As a teacher what does it mean to be a disruptor? Does it mean you are the innovator, pioneer or just a thorn in the side of administration because you want to do what is right for students? I teach a group of students that have been labeled with many different terms: At Risk, Special Needs, Low Achieving Low, and with those labels students come with the attitude: “I can’t do this.” They have the mindset that “no one expects me to learn or understand, so I will sit here and do what I need to just get by.”

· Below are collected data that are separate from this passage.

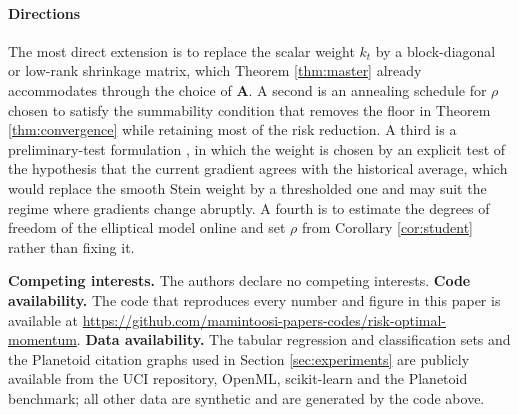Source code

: \documentclass[pdflatex,sn-mathphys-num]{sn-jnl}%
\theoremstyle{thmstyleone}%
\theoremstyle{thmstyletwo}%
\theoremstyle{thmstylethree}%
\newcommand{\rev}[1]{#1}
\begin{document}
\paragraph{Directions}

The most direct extension is to replace the scalar weight $k_t$ by a block-diagonal or low-rank shrinkage matrix, which Theorem \ref{thm:master} already accommodates through the choice of $\bm A$. A second is an annealing schedule for $\rho$ chosen to satisfy the summability condition that removes the floor in Theorem \ref{thm:convergence} while retaining most of the risk reduction. A third is a preliminary-test formulation \cite{saleh2006, judge1978}, in which the weight is chosen by an explicit test of the hypothesis that the current gradient agrees with the historical average, which would replace the smooth Stein weight by a thresholded one and may suit the regime where gradients change abruptly. A fourth is to estimate the degrees of freedom of the elliptical model online and set $\rho$ from Corollary \ref{cor:student} rather than fixing it.

\backmatter



\rev{\textbf{Competing interests.}} The authors declare no competing interests. \rev{\textbf{Code availability.}} The code that reproduces every number and figure in this paper is available at \url{https://github.com/mamintoosi-papers-codes/risk-optimal-momentum}. \rev{\textbf{Data availability.} The tabular regression and classification sets and the Planetoid citation graphs used in Section \ref{sec:experiments} are publicly available from the UCI repository, OpenML, scikit-learn and the Planetoid benchmark; all other data are synthetic and are generated by the code above.}
\end{document}
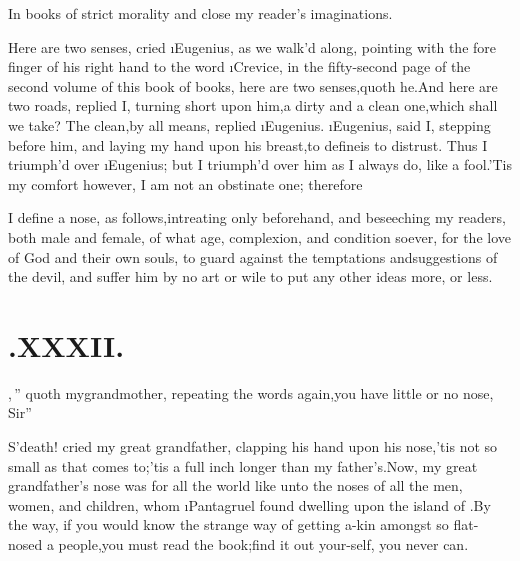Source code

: \documentclass[twoside]{article}
\begin{document}
In books of strict morality and close
my reader’s imaginations.

\tsh Here are two senses, cried \i{Eu\-genius}, as we walk’d
along, pointing with the fore finger of his right hand to the
word \i{Crevice}, in the fifty-second page of the second
volume of this book of books,
\tsh here are two senses,\tsk quoth he.\tsk And here are two
roads, replied I, turning short upon him,\tsh a dirty and a
clean one,\tsh which shall we take?\tsk\break
The clean,\tsk by all means, replied \i{Eu\-genius}.  \i{Eugenius},
said I, stepping before him, and laying my hand upon his\break
breast,\tsh to define\tsh is to distrust.\tsh\break
Thus I triumph’d over \i{Eugenius}; but I\break
triumph’d over him as I always do, like a fool.\tsh ’Tis my comfort however, I
am not an obstinate one; therefore

I define a nose, as follows,\tsk intreat\-ing only beforehand, and
beseeching my readers, both male and female, of what age,
complexion, and condition soever, for the love of God and their own
souls, to guard against the temptations and\break suggestions of the
devil, and suffer him by no art or wile to put any other
ideas
more, or less.

\section{\chapstrut {}.\quad  XXXII.}

,\,”
quoth my\break grandmother, repeating the\break
words again,\tsk\lqq you have little or no\break
\lqq nose, Sir”\tsh

S’death! cried my great grandfather, clapping his hand
upon his nose,\tsk ’tis not so small as that comes
to;\tsk ’tis a full inch longer than my
father’s.\tsh Now, my great grandfather’s nose was
for all
the world like unto the noses of all the 
men, women, and children, whom \i{Pan\-tagruel} found dwelling upon the
island of 
.\tsh By the way, if you would 
know the strange way of getting a-kin 
amongst so flat-nosed a people,\tsh you
must read the book;\tsk find it out your-\break self,
you never can.\tsh
\end{document}
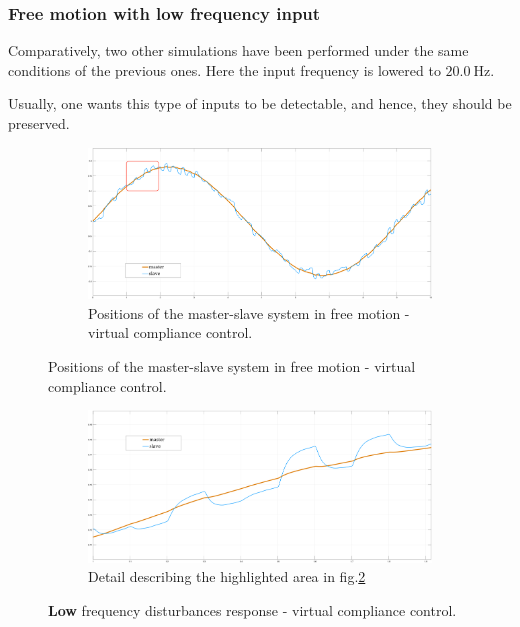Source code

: \subsubsection{Free motion with low frequency input}

Comparatively, two other simulations have been performed under the same
conditions of the previous ones. Here the input frequency is lowered to $20.0 \ \text{Hz}$.

Usually, one wants this type of inputs to be detectable, and hence, they should be preserved. 

\begin{figure}[h]
	\begin{subfigure}{1\linewidth}
		\centering
		\includegraphics[width=\textwidth, height=0.48\textwidth]{Images/freeSet20Tot20HtznoiseRect}
		\caption{Positions of the master-slave system in free motion - virtual compliance control.}
		\label{fig:freeSetTot20HR}
	\end{subfigure}
\end{figure}
\begin{figure}[h]\ContinuedFloat
	\begin{subfigure}{1\linewidth}
		\centering
		\includegraphics[width=\textwidth, height=0.48\textwidth]{Images/freeSet20Part20Htznoise}
		\caption{Detail describing the highlighted area in fig.\ref{fig:freeSetTot20HR}}
		\label{fig:freeSetPar20HR}
	\end{subfigure}	
	\caption{\textbf{Low} frequency disturbances response - virtual compliance control.}
\end{figure}

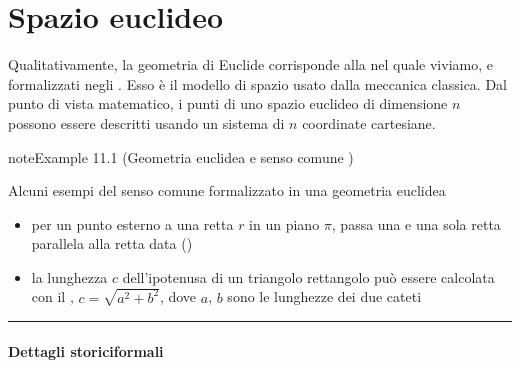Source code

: \documentclass[letterpaper,10pt,italian]{jupyterBook}
\begin{document}
\chapter{Spazio euclideo}
\label{\detokenize{ch/analytic_geometry/euclidean_space:spazio-euclideo}}\label{\detokenize{ch/analytic_geometry/euclidean_space:geometry-analytic-euclidean-space}}\label{\detokenize{ch/analytic_geometry/euclidean_space::doc}}
\sphinxAtStartPar
Qualitativamente, la geometria di Euclide corrisponde alla  nel quale viviamo, e formalizzati negli . Esso è il modello di spazio usato dalla meccanica classica. Dal punto di vista matematico, i punti di uno spazio euclideo di dimensione \(n\) possono essere descritti usando un sistema di \(n\) coordinate cartesiane.
\label{ch/analytic_geometry/euclidean_space:ex-euclidean-space-common-sense}
\begin{sphinxadmonition}{note}{Example 11.1 (Geometria euclidea e senso comune )}



\sphinxAtStartPar
Alcuni esempi del senso comune formalizzato in una geometria euclidea
\begin{itemize}
\item {} 
\sphinxAtStartPar
per un punto esterno a una retta \(r\) in un piano \(\pi\), passa una e una sola retta parallela alla retta data ()

\item {} 
\sphinxAtStartPar
la lunghezza \(c\) dell’ipotenusa di un triangolo rettangolo può essere calcolata con il , \(c = \sqrt{a^2 + b^2}\), dove \(a\), \(b\) sono le lunghezze dei due cateti

\end{itemize}
\end{sphinxadmonition}


\bigskip\hrule\bigskip

\subsubsection*{Dettagli storici\sphinxhyphen{}formali}
\end{document}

I truly believe through the use of technology we can increase engagement in these students and make learning fun again. Starting in January, my school will be going 1:1 with each student receiving a MacBook Air. Over the last couple of years my principal has let me try out and test different applications in the hopes that we would be able to go 1:1. However, through this process of disruption I sometimes have “disrupted” people that are not really used to being disrupted. This list included administrators, technology staff, and other teachers. These disruptions included getting our filters opened first for teachers, then slowly lifting the lid for students. Others included moving faster than administrators cared or liked to move. Finally, I disrupted other teachers by being the first teacher to allow students to use smart phones in my classroom.
Returning to my opening statement: a disruptor is usually the innovator, pioneer and thorn in the side of administration. This means you are going to be the lone wolf on the staff, looked at as a troublemaker, or boat rocker. I have heard two different ways that schools and districts move. One is “don’t turn the boat to fast because someone might fall off.” Another philosophy put forth by my former principal is that of building an airplane in flight. As I have become more involved with the educational community on Twitter with other disruptors we all feel like we are the only ones doing the disrupting whether through 1:1, blended, flip teaching, mobile learning. I am here to say you are not alone and to continue your disruption of the process in your school.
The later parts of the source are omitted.